Love and society

In the small neighborhood on the UP campus where I live, I often see a young boy in a wheelchair breeze past my house. His body appears shrunken and deformed, but his handsome face tells me he must be in his early teens. His eyes riveted to the sky and the trees above him, he seems to be tracking the rhythm of the nursery rhymes playing continuously from an audio player. Occasionally, he emits a screech of delight, as if in echo of a familiar refrain. The man marching behind him in big strides, pushing his wheelchair, fondly glances at his ward and nods as though to confirm his experience. I call that love.

When we say that we love or that we are in love with someone, we usually think of being in the steady grip of a strong inexplicable feeling. If love were solely an internal state, it would be impossible for a sociologist to observe it. But, if we began to think of love as a medium of communication—the way truth and money or power communicate meanings or choices—then we can study its unique qualities, and understand why humanity cannot do without it.

From early times, love has always been associated with human solidarity. Of course, some people might feel self-sufficient and believe they have no need for love. But, as the sociologist Niklas Luhmann argues: “While it may be entirely conceivable to lead a life individually without love and yet find self-affirmation in the world (for example, through one’s achievements or successes), it is not at all possible for love to be replaced as a mechanism of society as a whole.” Why so?

The answer does not lie alone in the prolonged socialization and dependence of the child, which requires the kind of unconditional caring that we expect of parents. A more complete account of the function of love in human societies must consider the manner in which love as communication facilitates the intersubjective formation of identities and world views—a lifelong process that starts in the family. It is no accident then that love is the medium of the family, just as money is the medium of the economy, power that of politics, and truth that of science.

These distinct media of communication are not interchangeable. Outside their specific spheres, they command little or no value. You can neither purchase nor coerce love. “Similarly,” as Luhmann cautions, “love may create for itself a world that is incapable of truth and indeed largely fictitious, and may no longer submit to the commands of the powerful, the heads of the household—just as art scorns the laws of nature and language.”

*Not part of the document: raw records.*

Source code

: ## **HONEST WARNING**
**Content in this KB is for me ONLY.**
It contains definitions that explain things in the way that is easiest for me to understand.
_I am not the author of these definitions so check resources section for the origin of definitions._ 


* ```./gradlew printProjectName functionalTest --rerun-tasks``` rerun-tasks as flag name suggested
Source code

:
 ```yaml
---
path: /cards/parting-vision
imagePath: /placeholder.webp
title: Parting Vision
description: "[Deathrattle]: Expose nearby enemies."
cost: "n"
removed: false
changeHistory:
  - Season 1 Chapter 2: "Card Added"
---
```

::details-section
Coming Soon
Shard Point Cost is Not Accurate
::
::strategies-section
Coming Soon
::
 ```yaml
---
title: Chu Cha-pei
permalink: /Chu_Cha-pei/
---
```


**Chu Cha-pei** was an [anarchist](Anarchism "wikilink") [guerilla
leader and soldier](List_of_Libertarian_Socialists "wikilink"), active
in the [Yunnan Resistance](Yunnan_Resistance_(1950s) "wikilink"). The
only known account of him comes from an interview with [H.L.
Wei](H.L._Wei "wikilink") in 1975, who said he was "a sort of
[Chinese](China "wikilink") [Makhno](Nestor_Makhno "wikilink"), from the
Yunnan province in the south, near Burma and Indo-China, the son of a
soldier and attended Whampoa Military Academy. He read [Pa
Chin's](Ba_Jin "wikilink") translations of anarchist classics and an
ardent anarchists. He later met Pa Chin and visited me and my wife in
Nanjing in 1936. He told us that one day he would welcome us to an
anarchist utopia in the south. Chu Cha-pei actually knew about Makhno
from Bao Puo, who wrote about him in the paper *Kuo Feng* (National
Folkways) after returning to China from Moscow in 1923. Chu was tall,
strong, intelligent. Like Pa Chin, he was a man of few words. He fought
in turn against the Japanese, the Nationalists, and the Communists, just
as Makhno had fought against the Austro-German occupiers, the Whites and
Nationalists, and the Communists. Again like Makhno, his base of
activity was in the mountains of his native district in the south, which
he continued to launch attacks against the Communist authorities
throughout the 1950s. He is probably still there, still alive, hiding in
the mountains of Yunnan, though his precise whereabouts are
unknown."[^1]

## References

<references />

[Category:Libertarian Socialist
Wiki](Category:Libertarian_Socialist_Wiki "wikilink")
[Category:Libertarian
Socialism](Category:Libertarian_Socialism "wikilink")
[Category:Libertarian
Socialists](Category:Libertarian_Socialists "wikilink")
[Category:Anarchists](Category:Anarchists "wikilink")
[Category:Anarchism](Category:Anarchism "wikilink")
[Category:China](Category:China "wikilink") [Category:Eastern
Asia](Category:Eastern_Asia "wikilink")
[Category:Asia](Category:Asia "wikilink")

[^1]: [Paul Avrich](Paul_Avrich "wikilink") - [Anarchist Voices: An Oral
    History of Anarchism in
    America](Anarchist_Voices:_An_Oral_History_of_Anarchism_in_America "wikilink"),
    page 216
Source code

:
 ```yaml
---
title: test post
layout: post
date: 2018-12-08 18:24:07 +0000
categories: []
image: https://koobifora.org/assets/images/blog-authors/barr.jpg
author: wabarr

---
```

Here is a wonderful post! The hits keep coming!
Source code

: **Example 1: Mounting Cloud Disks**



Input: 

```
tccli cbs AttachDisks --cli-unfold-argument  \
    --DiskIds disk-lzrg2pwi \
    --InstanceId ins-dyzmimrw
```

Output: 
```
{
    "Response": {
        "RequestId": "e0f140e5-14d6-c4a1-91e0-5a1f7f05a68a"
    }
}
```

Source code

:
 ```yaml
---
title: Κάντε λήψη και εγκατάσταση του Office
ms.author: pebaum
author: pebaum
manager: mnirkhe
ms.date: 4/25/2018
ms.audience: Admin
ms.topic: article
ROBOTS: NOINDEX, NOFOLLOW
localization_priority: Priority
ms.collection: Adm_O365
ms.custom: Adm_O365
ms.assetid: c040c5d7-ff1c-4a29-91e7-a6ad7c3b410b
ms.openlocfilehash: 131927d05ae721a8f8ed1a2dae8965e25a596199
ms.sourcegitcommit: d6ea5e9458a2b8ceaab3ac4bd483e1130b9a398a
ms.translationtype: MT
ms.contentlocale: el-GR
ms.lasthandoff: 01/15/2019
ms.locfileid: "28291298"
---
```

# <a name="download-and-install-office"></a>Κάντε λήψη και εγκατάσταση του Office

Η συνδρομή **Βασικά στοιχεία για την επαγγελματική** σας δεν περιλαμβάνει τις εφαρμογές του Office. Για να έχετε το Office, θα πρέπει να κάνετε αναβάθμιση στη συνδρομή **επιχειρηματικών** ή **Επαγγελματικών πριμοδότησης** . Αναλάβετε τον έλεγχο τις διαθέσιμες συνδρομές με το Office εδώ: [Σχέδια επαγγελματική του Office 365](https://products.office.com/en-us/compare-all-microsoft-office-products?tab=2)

It is remarkable that, in the modern world, love’s main association is no longer with solidarity but with eroticism and passion, the intense feelings that two individuals have for one another. For that is not how the concept began. In Greek antiquity, the word used for love was “philos.” It was an adjective that was employed to designate a relationship of closeness or belonging to something—a household, a tribe, or a dynasty. Its reference was to society, to something larger than the individual. In this form, its first usages pertained to political love and love for one another through God.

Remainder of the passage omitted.